In 1887, for instance, Vincent Van Gogh organized a show of colored woodcuts, seen for the first time in Paris, at the Café Le Tambourin. In the autumn of the following year Samuel Bing put on a show called the International Exhibition of Black and White, featuring the woodcuts of Utamaro. There were Japanese prints at the Paris International Exposition of 1889, and a major exhibition of Japonisme at the École des Beaux-Arts in 1890 at which works by Hiroshige, Hokusai, and Kunisada were represented.
Another Parisian whose work excited admiration and imitation among the more experimentally-minded of Julian's students was that of Pierre Puvis de Chavannes. Puvis specialized in murals and easel paintings based on quasi-literary allegories. Haunting, gracefully endowed figures were often posed silhouetted in a dream-like Arcadia and painted in subtly harmonized and muted tones, as in the often illustrated Sacred Wood Beloved of the Arts and Muses, painted between 1884 and 1887.

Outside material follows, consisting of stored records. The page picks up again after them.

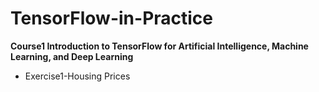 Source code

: # TensorFlow-in-Practice
**Course1 Introduction to TensorFlow for Artificial Intelligence, Machine Learning, and Deep Learning**
- Exercise1-Housing Prices
  
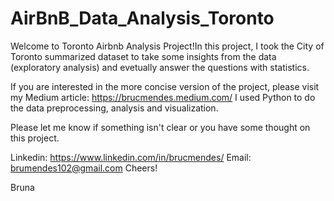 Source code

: # AirBnB_Data_Analysis_Toronto

Welcome to Toronto Airbnb Analysis Project!In this project, I took the City of Toronto summarized dataset to take some insights from the data (exploratory analysis) and evetually answer the questions with statistics.

If you are interested in the more concise version of the project, please visit my Medium article: https://brucmendes.medium.com/
I used Python to do the data preprocessing, analysis and visualization. 

Please let me know if something isn't clear or you have some thought on this project.

Linkedin: https://www.linkedin.com/in/brucmendes/
Email: brumendes102@gmail.com
Cheers!

Bruna
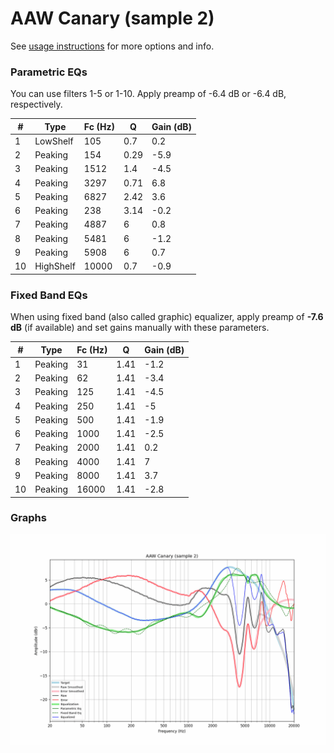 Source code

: # AAW Canary (sample 2)
See [usage instructions](https://github.com/jaakkopasanen/AutoEq#usage) for more options and info.

### Parametric EQs
You can use filters 1-5 or 1-10. Apply preamp of -6.4 dB or -6.4 dB, respectively.

|   # | Type      |   Fc (Hz) |    Q |   Gain (dB) |
|-----|-----------|-----------|------|-------------|
|   1 | LowShelf  |       105 | 0.7  |         0.2 |
|   2 | Peaking   |       154 | 0.29 |        -5.9 |
|   3 | Peaking   |      1512 | 1.4  |        -4.5 |
|   4 | Peaking   |      3297 | 0.71 |         6.8 |
|   5 | Peaking   |      6827 | 2.42 |         3.6 |
|   6 | Peaking   |       238 | 3.14 |        -0.2 |
|   7 | Peaking   |      4887 | 6    |         0.8 |
|   8 | Peaking   |      5481 | 6    |        -1.2 |
|   9 | Peaking   |      5908 | 6    |         0.7 |
|  10 | HighShelf |     10000 | 0.7  |        -0.9 |

### Fixed Band EQs
When using fixed band (also called graphic) equalizer, apply preamp of **-7.6 dB** (if available) and set gains manually with these parameters.

|   # | Type    |   Fc (Hz) |    Q |   Gain (dB) |
|-----|---------|-----------|------|-------------|
|   1 | Peaking |        31 | 1.41 |        -1.2 |
|   2 | Peaking |        62 | 1.41 |        -3.4 |
|   3 | Peaking |       125 | 1.41 |        -4.5 |
|   4 | Peaking |       250 | 1.41 |        -5   |
|   5 | Peaking |       500 | 1.41 |        -1.9 |
|   6 | Peaking |      1000 | 1.41 |        -2.5 |
|   7 | Peaking |      2000 | 1.41 |         0.2 |
|   8 | Peaking |      4000 | 1.41 |         7   |
|   9 | Peaking |      8000 | 1.41 |         3.7 |
|  10 | Peaking |     16000 | 1.41 |        -2.8 |

### Graphs
![](./AAW%20Canary%20(sample%202).png)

For young northern Californians in Paris, preparing to assume the leadership in bringing about a revival of art in the Far West, there was abundant inspiration in the revolutionary appeal and doctrines of Gauguin, Puvis de Chavannes, and the Japanese print. In the meantime, halfway around the world San Francisco's largely dormant art colony was about to awaken and shrug off the apathy and depression of the 1880s.
In the spring of 1891, George Inness, probably America's most famous landscape painter, paid a visit to San Francisco where he was warmly welcomed by William Keith and other members of San Francisco's civic and social establishment. Keith made his studio available to Inness and together the two artists traveled to the Monterey Peninsula to paint. By the end of April both men were back in San Francisco, preparing for the spring exhibition of the San Francisco Art Association, the Pacific Coast counterpart, albeit on a much smaller scale, of the annual Paris Salon.

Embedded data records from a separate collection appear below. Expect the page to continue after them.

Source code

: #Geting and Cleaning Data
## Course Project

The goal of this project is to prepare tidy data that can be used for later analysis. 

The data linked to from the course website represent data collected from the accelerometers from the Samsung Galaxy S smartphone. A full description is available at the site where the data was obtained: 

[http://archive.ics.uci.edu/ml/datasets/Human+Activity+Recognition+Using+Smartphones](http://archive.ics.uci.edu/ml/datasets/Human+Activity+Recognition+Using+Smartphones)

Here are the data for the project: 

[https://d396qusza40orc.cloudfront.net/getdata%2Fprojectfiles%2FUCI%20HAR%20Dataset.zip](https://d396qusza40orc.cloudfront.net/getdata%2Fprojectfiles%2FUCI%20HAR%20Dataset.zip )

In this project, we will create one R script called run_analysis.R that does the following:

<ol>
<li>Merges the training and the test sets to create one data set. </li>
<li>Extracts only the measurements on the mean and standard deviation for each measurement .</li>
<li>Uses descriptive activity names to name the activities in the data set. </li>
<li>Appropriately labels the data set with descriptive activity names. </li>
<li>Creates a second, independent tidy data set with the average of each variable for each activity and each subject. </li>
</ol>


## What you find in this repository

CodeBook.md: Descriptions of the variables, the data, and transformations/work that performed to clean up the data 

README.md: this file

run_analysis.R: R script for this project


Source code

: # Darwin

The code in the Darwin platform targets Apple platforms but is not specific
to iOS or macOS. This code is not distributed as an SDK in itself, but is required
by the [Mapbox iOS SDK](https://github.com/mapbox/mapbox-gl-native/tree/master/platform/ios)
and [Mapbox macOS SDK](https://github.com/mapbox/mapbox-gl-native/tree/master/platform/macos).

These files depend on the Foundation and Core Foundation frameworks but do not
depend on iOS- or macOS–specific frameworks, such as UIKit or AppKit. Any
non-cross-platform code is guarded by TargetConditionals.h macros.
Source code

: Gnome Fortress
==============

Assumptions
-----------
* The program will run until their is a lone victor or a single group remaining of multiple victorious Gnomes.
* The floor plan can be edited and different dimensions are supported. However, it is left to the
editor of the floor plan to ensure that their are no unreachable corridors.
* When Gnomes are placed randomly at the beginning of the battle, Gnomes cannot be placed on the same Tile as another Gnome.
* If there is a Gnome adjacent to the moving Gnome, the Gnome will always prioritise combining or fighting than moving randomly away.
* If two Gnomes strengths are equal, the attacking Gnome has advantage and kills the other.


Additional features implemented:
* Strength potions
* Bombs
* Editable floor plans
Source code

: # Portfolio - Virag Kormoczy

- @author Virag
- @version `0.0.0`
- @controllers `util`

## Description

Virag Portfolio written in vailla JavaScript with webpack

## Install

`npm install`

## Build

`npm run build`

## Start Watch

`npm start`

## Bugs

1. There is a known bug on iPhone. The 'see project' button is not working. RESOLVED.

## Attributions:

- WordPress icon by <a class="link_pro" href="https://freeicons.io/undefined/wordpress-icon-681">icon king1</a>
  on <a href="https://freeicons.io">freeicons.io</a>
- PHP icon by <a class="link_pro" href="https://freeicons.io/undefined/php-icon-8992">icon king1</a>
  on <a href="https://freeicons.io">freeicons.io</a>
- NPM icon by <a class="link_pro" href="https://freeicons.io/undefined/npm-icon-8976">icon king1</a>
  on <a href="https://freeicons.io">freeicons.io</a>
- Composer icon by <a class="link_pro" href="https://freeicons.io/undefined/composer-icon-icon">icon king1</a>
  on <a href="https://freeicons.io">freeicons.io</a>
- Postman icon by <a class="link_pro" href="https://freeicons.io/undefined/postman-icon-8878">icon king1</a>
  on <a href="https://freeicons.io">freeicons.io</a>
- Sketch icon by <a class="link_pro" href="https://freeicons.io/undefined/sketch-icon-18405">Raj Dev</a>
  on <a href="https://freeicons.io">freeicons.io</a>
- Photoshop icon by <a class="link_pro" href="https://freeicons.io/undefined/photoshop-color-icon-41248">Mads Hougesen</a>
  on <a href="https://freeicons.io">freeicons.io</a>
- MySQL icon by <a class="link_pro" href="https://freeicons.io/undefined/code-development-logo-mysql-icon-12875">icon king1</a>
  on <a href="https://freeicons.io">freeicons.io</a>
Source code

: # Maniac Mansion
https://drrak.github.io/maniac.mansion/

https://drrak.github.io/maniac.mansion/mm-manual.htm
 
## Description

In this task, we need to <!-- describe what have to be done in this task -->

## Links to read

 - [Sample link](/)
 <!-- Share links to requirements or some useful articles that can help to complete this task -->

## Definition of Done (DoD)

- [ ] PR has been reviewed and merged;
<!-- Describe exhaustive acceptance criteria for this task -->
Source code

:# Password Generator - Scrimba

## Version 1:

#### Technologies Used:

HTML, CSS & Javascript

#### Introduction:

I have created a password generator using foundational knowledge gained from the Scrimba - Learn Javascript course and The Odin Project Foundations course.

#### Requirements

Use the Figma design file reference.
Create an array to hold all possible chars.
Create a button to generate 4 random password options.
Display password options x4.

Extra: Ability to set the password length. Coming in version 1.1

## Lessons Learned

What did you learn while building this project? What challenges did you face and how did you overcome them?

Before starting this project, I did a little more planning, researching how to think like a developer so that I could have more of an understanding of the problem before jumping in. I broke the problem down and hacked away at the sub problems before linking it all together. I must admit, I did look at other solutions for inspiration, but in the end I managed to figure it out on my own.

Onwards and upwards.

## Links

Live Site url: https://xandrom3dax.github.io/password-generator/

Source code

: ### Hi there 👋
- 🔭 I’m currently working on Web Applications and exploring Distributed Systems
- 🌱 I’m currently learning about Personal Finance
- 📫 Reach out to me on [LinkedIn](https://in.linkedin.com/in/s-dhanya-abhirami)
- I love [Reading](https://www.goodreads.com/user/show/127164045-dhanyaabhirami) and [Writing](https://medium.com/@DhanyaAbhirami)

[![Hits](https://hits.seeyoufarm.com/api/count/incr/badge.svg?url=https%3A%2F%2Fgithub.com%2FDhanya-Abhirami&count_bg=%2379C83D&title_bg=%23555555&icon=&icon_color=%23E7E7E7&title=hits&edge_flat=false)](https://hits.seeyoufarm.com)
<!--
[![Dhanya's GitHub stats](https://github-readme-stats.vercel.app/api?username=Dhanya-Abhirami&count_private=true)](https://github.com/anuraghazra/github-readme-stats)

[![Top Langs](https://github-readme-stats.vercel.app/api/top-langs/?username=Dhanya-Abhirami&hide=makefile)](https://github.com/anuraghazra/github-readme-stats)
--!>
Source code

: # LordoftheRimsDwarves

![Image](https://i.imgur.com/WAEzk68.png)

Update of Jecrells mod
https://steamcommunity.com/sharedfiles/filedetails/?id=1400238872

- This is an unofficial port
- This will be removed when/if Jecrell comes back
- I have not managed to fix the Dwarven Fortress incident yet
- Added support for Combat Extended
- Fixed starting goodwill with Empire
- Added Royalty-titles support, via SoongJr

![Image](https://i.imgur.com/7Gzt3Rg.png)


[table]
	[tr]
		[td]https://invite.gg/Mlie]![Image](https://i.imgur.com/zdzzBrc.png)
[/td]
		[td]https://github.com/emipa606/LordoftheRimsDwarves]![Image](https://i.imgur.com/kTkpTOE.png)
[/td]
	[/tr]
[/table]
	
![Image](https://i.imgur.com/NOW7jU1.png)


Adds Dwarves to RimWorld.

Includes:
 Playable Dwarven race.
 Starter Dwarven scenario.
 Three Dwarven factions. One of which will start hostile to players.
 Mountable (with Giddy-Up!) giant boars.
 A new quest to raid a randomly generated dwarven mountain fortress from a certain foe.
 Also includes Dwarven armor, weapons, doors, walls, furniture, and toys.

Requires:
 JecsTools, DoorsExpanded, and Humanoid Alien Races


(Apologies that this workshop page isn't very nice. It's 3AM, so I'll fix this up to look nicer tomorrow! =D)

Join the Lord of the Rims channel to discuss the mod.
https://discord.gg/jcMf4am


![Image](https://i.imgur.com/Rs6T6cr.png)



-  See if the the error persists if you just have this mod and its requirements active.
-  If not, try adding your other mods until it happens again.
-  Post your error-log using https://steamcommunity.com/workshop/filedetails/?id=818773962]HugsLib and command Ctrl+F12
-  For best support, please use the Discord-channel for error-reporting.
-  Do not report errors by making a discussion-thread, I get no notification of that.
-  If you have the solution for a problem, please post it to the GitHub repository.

On May 7 the exhibition opened with a reception hosted by the Art Association. Inness's painting, Sunset Near Monterey, was accorded a place of honor, and Keith showed four paintings: Under the Oaks at Monterey, Near Monterey, Twilight in the Valley and Landscape.
A week after the opening of the Art Association show and on the eve of Inness' departure for the East, the artist was feted at a lavish banquet given by Irving M. Scott. According to press accounts, a large number of socially and artistically prominent persons attended, including Claus Spreckels the sugar magnate, James Ben Ali Haggin, a Western industrialist and patron of Albert Bierstadt, and artists Keith, Raymond Dabb Yelland, director of the California School of Design, and two young soon-to-be-known artists recently returned from study in Paris, Amédée Joullin, and Arthur E Mathews, also both instructors at the School of Design.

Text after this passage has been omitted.